[Exercise]: Every record must be given again word for word; no picture belongs in the copy.

[Dataset extract]:
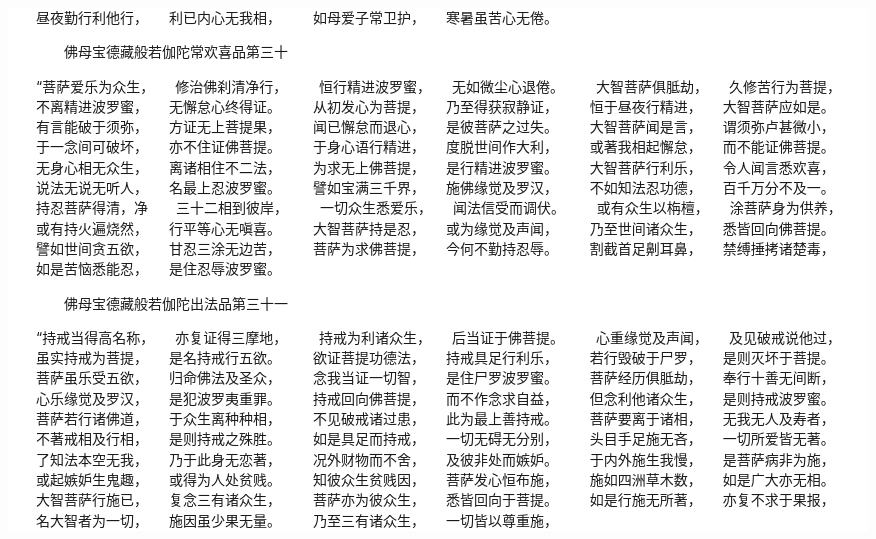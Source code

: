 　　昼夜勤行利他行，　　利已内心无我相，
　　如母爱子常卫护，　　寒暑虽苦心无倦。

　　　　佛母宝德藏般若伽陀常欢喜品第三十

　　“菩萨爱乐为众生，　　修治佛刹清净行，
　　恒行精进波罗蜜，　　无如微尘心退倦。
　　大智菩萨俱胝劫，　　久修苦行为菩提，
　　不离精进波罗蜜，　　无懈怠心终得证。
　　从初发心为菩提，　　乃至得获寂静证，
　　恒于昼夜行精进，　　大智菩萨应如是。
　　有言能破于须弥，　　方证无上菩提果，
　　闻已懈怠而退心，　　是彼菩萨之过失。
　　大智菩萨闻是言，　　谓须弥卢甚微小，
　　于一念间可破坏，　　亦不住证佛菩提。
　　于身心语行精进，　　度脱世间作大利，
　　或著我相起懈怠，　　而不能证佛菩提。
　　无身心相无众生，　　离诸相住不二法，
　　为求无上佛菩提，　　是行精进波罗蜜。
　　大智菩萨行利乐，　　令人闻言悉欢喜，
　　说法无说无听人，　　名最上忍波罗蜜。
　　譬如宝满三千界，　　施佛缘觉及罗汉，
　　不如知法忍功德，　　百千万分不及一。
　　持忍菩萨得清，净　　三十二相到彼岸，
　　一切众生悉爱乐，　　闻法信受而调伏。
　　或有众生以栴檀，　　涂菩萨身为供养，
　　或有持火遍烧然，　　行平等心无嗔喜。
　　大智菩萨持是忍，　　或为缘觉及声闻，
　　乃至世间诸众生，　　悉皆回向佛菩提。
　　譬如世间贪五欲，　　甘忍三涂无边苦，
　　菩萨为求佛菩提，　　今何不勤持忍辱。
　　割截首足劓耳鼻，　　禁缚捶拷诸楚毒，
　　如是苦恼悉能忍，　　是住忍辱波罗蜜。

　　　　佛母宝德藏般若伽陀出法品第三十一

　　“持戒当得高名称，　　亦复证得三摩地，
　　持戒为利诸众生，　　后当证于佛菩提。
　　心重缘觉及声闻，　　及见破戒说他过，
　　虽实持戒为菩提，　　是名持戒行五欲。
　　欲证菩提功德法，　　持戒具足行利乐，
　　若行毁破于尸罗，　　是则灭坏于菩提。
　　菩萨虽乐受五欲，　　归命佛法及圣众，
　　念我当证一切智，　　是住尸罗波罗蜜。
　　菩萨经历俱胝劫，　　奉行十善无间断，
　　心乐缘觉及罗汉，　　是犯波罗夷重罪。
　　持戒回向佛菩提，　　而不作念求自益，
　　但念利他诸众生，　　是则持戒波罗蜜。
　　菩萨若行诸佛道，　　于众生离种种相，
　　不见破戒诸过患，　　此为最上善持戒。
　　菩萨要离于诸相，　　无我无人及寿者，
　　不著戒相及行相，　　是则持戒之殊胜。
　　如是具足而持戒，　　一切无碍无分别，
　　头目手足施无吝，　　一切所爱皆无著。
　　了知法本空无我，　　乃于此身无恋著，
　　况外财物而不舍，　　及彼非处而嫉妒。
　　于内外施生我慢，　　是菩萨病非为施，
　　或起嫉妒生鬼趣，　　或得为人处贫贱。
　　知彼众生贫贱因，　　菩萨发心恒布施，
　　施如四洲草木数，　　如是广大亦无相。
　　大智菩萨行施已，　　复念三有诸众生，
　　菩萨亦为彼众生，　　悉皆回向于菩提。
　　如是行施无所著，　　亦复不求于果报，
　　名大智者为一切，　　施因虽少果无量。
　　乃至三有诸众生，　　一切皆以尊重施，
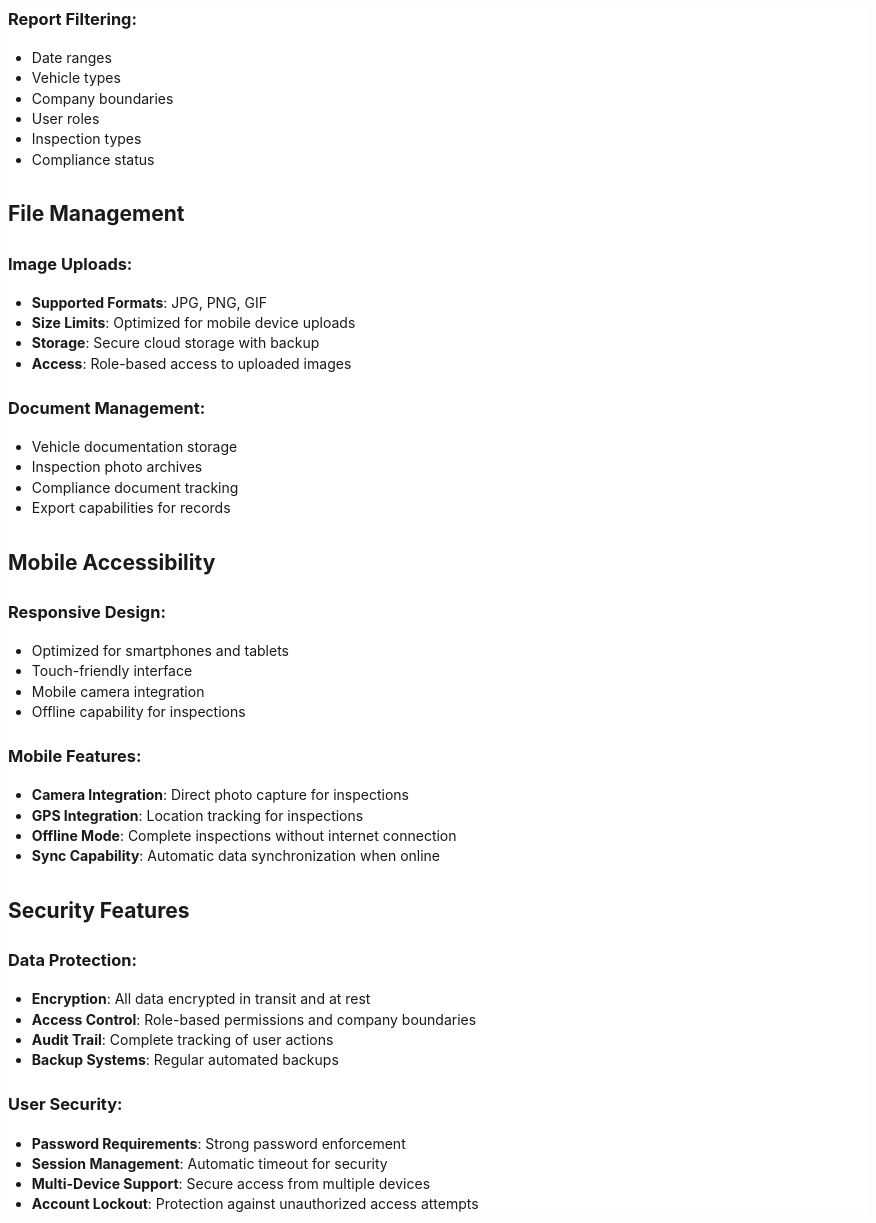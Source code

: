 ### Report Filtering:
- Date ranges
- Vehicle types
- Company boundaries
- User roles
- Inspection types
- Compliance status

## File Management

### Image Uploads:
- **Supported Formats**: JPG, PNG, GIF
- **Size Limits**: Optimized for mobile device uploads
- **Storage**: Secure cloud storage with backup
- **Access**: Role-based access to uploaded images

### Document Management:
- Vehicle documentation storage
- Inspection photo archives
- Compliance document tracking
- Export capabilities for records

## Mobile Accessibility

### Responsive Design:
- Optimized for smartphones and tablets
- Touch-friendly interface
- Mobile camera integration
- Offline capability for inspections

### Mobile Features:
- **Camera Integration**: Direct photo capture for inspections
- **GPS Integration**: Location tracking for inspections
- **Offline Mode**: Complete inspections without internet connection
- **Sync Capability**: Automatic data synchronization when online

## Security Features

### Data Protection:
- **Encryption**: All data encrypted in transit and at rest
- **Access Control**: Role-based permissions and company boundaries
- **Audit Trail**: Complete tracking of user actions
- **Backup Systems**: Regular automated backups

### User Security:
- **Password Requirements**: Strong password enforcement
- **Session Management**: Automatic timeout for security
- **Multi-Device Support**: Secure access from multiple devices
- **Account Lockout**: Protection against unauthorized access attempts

[Answer to the problem]:
Source code

: 　　昼夜勤行利他行，　　利已内心无我相，
　　如母爱子常卫护，　　寒暑虽苦心无倦。

　　　　佛母宝德藏般若伽陀常欢喜品第三十

　　“菩萨爱乐为众生，　　修治佛刹清净行，
　　恒行精进波罗蜜，　　无如微尘心退倦。
　　大智菩萨俱胝劫，　　久修苦行为菩提，
　　不离精进波罗蜜，　　无懈怠心终得证。
　　从初发心为菩提，　　乃至得获寂静证，
　　恒于昼夜行精进，　　大智菩萨应如是。
　　有言能破于须弥，　　方证无上菩提果，
　　闻已懈怠而退心，　　是彼菩萨之过失。
　　大智菩萨闻是言，　　谓须弥卢甚微小，
　　于一念间可破坏，　　亦不住证佛菩提。
　　于身心语行精进，　　度脱世间作大利，
　　或著我相起懈怠，　　而不能证佛菩提。
　　无身心相无众生，　　离诸相住不二法，
　　为求无上佛菩提，　　是行精进波罗蜜。
　　大智菩萨行利乐，　　令人闻言悉欢喜，
　　说法无说无听人，　　名最上忍波罗蜜。
　　譬如宝满三千界，　　施佛缘觉及罗汉，
　　不如知法忍功德，　　百千万分不及一。
　　持忍菩萨得清，净　　三十二相到彼岸，
　　一切众生悉爱乐，　　闻法信受而调伏。
　　或有众生以栴檀，　　涂菩萨身为供养，
　　或有持火遍烧然，　　行平等心无嗔喜。
　　大智菩萨持是忍，　　或为缘觉及声闻，
　　乃至世间诸众生，　　悉皆回向佛菩提。
　　譬如世间贪五欲，　　甘忍三涂无边苦，
　　菩萨为求佛菩提，　　今何不勤持忍辱。
　　割截首足劓耳鼻，　　禁缚捶拷诸楚毒，
　　如是苦恼悉能忍，　　是住忍辱波罗蜜。

　　　　佛母宝德藏般若伽陀出法品第三十一

　　“持戒当得高名称，　　亦复证得三摩地，
　　持戒为利诸众生，　　后当证于佛菩提。
　　心重缘觉及声闻，　　及见破戒说他过，
　　虽实持戒为菩提，　　是名持戒行五欲。
　　欲证菩提功德法，　　持戒具足行利乐，
　　若行毁破于尸罗，　　是则灭坏于菩提。
　　菩萨虽乐受五欲，　　归命佛法及圣众，
　　念我当证一切智，　　是住尸罗波罗蜜。
　　菩萨经历俱胝劫，　　奉行十善无间断，
　　心乐缘觉及罗汉，　　是犯波罗夷重罪。
　　持戒回向佛菩提，　　而不作念求自益，
　　但念利他诸众生，　　是则持戒波罗蜜。
　　菩萨若行诸佛道，　　于众生离种种相，
　　不见破戒诸过患，　　此为最上善持戒。
　　菩萨要离于诸相，　　无我无人及寿者，
　　不著戒相及行相，　　是则持戒之殊胜。
　　如是具足而持戒，　　一切无碍无分别，
　　头目手足施无吝，　　一切所爱皆无著。
　　了知法本空无我，　　乃于此身无恋著，
　　况外财物而不舍，　　及彼非处而嫉妒。
　　于内外施生我慢，　　是菩萨病非为施，
　　或起嫉妒生鬼趣，　　或得为人处贫贱。
　　知彼众生贫贱因，　　菩萨发心恒布施，
　　施如四洲草木数，　　如是广大亦无相。
　　大智菩萨行施已，　　复念三有诸众生，
　　菩萨亦为彼众生，　　悉皆回向于菩提。
　　如是行施无所著，　　亦复不求于果报，
　　名大智者为一切，　　施因虽少果无量。
　　乃至三有诸众生，　　一切皆以尊重施，
Source code

: ### Report Filtering:
- Date ranges
- Vehicle types
- Company boundaries
- User roles
- Inspection types
- Compliance status

## File Management

### Image Uploads:
- **Supported Formats**: JPG, PNG, GIF
- **Size Limits**: Optimized for mobile device uploads
- **Storage**: Secure cloud storage with backup
- **Access**: Role-based access to uploaded images

### Document Management:
- Vehicle documentation storage
- Inspection photo archives
- Compliance document tracking
- Export capabilities for records

## Mobile Accessibility

### Responsive Design:
- Optimized for smartphones and tablets
- Touch-friendly interface
- Mobile camera integration
- Offline capability for inspections

### Mobile Features:
- **Camera Integration**: Direct photo capture for inspections
- **GPS Integration**: Location tracking for inspections
- **Offline Mode**: Complete inspections without internet connection
- **Sync Capability**: Automatic data synchronization when online

## Security Features

### Data Protection:
- **Encryption**: All data encrypted in transit and at rest
- **Access Control**: Role-based permissions and company boundaries
- **Audit Trail**: Complete tracking of user actions
- **Backup Systems**: Regular automated backups

### User Security:
- **Password Requirements**: Strong password enforcement
- **Session Management**: Automatic timeout for security
- **Multi-Device Support**: Secure access from multiple devices
- **Account Lockout**: Protection against unauthorized access attempts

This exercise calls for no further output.